Dataset records
┌────────

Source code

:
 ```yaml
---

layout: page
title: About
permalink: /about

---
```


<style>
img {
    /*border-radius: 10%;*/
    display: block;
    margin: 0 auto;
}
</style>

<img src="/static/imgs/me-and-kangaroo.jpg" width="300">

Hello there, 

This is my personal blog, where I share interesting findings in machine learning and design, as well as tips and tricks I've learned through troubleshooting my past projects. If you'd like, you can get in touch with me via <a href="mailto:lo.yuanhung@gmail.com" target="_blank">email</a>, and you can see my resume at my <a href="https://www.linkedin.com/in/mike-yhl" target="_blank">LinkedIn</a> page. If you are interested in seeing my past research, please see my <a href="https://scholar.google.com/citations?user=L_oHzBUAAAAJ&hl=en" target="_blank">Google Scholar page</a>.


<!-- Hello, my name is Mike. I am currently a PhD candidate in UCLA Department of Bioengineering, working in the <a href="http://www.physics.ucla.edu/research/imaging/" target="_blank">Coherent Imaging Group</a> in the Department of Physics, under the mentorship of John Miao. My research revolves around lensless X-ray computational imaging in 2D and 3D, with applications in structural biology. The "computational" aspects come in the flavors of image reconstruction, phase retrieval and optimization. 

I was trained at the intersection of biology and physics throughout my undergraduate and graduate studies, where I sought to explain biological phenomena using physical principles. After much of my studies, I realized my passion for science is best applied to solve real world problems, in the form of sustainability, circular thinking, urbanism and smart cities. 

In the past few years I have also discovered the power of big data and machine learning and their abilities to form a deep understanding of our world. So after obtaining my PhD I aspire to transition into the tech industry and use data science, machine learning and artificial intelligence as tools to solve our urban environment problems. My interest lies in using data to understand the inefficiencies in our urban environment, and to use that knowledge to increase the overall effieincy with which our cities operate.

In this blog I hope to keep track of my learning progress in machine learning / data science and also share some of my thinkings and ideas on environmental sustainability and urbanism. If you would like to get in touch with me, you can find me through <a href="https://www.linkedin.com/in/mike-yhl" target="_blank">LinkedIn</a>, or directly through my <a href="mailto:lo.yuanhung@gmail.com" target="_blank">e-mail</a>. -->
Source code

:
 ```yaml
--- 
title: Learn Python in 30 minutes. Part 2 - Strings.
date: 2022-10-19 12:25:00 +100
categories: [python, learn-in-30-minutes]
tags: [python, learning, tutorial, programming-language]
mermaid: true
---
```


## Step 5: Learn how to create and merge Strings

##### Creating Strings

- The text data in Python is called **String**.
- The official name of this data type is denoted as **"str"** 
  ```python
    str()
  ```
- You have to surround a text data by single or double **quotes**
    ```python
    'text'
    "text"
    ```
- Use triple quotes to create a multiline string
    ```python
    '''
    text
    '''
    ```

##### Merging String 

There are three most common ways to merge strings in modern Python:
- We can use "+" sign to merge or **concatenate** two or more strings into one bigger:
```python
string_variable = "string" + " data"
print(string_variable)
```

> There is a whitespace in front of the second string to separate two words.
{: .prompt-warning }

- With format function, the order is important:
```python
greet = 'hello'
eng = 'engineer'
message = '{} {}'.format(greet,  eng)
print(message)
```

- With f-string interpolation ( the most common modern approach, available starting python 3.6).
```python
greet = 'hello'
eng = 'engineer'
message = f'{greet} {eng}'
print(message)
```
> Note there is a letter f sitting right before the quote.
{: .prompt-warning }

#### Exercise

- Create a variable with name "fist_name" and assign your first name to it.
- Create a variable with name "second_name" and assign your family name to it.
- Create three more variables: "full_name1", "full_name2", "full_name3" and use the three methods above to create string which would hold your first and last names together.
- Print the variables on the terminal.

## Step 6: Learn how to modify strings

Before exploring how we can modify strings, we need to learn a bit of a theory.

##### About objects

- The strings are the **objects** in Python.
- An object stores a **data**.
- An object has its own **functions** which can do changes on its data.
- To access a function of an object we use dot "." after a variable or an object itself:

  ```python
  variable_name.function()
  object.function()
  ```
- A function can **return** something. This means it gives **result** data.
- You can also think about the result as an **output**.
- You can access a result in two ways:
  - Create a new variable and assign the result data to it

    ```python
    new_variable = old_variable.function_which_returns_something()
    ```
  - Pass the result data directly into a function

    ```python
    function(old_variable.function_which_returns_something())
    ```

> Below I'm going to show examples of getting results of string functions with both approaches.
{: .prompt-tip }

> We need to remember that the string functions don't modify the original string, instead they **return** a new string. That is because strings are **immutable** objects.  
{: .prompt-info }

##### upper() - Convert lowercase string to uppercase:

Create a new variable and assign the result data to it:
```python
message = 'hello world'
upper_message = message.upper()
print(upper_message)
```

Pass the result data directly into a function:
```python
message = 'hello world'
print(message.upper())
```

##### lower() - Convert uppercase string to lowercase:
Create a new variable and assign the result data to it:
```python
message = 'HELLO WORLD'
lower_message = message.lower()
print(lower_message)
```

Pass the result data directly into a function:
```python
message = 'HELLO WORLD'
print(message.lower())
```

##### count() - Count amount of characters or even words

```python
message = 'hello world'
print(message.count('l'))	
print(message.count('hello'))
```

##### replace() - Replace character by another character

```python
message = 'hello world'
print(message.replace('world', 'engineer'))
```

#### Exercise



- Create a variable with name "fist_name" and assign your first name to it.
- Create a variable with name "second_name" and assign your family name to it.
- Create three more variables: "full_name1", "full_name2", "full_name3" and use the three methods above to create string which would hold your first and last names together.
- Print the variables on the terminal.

└────────

Work required —
All the data above should be restated in full, exactly.

Exercise solution —
Source code

:
 ```yaml
---

layout: page
title: About
permalink: /about

---
```


<style>
img {
    /*border-radius: 10%;*/
    display: block;
    margin: 0 auto;
}
</style>

<img src="/static/imgs/me-and-kangaroo.jpg" width="300">

Hello there, 

This is my personal blog, where I share interesting findings in machine learning and design, as well as tips and tricks I've learned through troubleshooting my past projects. If you'd like, you can get in touch with me via <a href="mailto:lo.yuanhung@gmail.com" target="_blank">email</a>, and you can see my resume at my <a href="https://www.linkedin.com/in/mike-yhl" target="_blank">LinkedIn</a> page. If you are interested in seeing my past research, please see my <a href="https://scholar.google.com/citations?user=L_oHzBUAAAAJ&hl=en" target="_blank">Google Scholar page</a>.


<!-- Hello, my name is Mike. I am currently a PhD candidate in UCLA Department of Bioengineering, working in the <a href="http://www.physics.ucla.edu/research/imaging/" target="_blank">Coherent Imaging Group</a> in the Department of Physics, under the mentorship of John Miao. My research revolves around lensless X-ray computational imaging in 2D and 3D, with applications in structural biology. The "computational" aspects come in the flavors of image reconstruction, phase retrieval and optimization. 

I was trained at the intersection of biology and physics throughout my undergraduate and graduate studies, where I sought to explain biological phenomena using physical principles. After much of my studies, I realized my passion for science is best applied to solve real world problems, in the form of sustainability, circular thinking, urbanism and smart cities. 

In the past few years I have also discovered the power of big data and machine learning and their abilities to form a deep understanding of our world. So after obtaining my PhD I aspire to transition into the tech industry and use data science, machine learning and artificial intelligence as tools to solve our urban environment problems. My interest lies in using data to understand the inefficiencies in our urban environment, and to use that knowledge to increase the overall effieincy with which our cities operate.

In this blog I hope to keep track of my learning progress in machine learning / data science and also share some of my thinkings and ideas on environmental sustainability and urbanism. If you would like to get in touch with me, you can find me through <a href="https://www.linkedin.com/in/mike-yhl" target="_blank">LinkedIn</a>, or directly through my <a href="mailto:lo.yuanhung@gmail.com" target="_blank">e-mail</a>. -->
Source code

:
 ```yaml
--- 
title: Learn Python in 30 minutes. Part 2 - Strings.
date: 2022-10-19 12:25:00 +100
categories: [python, learn-in-30-minutes]
tags: [python, learning, tutorial, programming-language]
mermaid: true
---
```


## Step 5: Learn how to create and merge Strings

##### Creating Strings

- The text data in Python is called **String**.
- The official name of this data type is denoted as **"str"** 
  ```python
    str()
  ```
- You have to surround a text data by single or double **quotes**
    ```python
    'text'
    "text"
    ```
- Use triple quotes to create a multiline string
    ```python
    '''
    text
    '''
    ```

##### Merging String 

There are three most common ways to merge strings in modern Python:
- We can use "+" sign to merge or **concatenate** two or more strings into one bigger:
```python
string_variable = "string" + " data"
print(string_variable)
```

> There is a whitespace in front of the second string to separate two words.
{: .prompt-warning }

- With format function, the order is important:
```python
greet = 'hello'
eng = 'engineer'
message = '{} {}'.format(greet,  eng)
print(message)
```

- With f-string interpolation ( the most common modern approach, available starting python 3.6).
```python
greet = 'hello'
eng = 'engineer'
message = f'{greet} {eng}'
print(message)
```
> Note there is a letter f sitting right before the quote.
{: .prompt-warning }

#### Exercise

- Create a variable with name "fist_name" and assign your first name to it.
- Create a variable with name "second_name" and assign your family name to it.
- Create three more variables: "full_name1", "full_name2", "full_name3" and use the three methods above to create string which would hold your first and last names together.
- Print the variables on the terminal.

## Step 6: Learn how to modify strings

Before exploring how we can modify strings, we need to learn a bit of a theory.

##### About objects

- The strings are the **objects** in Python.
- An object stores a **data**.
- An object has its own **functions** which can do changes on its data.
- To access a function of an object we use dot "." after a variable or an object itself:

  ```python
  variable_name.function()
  object.function()
  ```
- A function can **return** something. This means it gives **result** data.
- You can also think about the result as an **output**.
- You can access a result in two ways:
  - Create a new variable and assign the result data to it

    ```python
    new_variable = old_variable.function_which_returns_something()
    ```
  - Pass the result data directly into a function

    ```python
    function(old_variable.function_which_returns_something())
    ```

> Below I'm going to show examples of getting results of string functions with both approaches.
{: .prompt-tip }

> We need to remember that the string functions don't modify the original string, instead they **return** a new string. That is because strings are **immutable** objects.  
{: .prompt-info }

##### upper() - Convert lowercase string to uppercase:

Create a new variable and assign the result data to it:
```python
message = 'hello world'
upper_message = message.upper()
print(upper_message)
```

Pass the result data directly into a function:
```python
message = 'hello world'
print(message.upper())
```

##### lower() - Convert uppercase string to lowercase:
Create a new variable and assign the result data to it:
```python
message = 'HELLO WORLD'
lower_message = message.lower()
print(lower_message)
```

Pass the result data directly into a function:
```python
message = 'HELLO WORLD'
print(message.lower())
```

##### count() - Count amount of characters or even words

```python
message = 'hello world'
print(message.count('l'))	
print(message.count('hello'))
```

##### replace() - Replace character by another character

```python
message = 'hello world'
print(message.replace('world', 'engineer'))
```

#### Exercise



- Create a variable with name "fist_name" and assign your first name to it.
- Create a variable with name "second_name" and assign your family name to it.
- Create three more variables: "full_name1", "full_name2", "full_name3" and use the three methods above to create string which would hold your first and last names together.
- Print the variables on the terminal.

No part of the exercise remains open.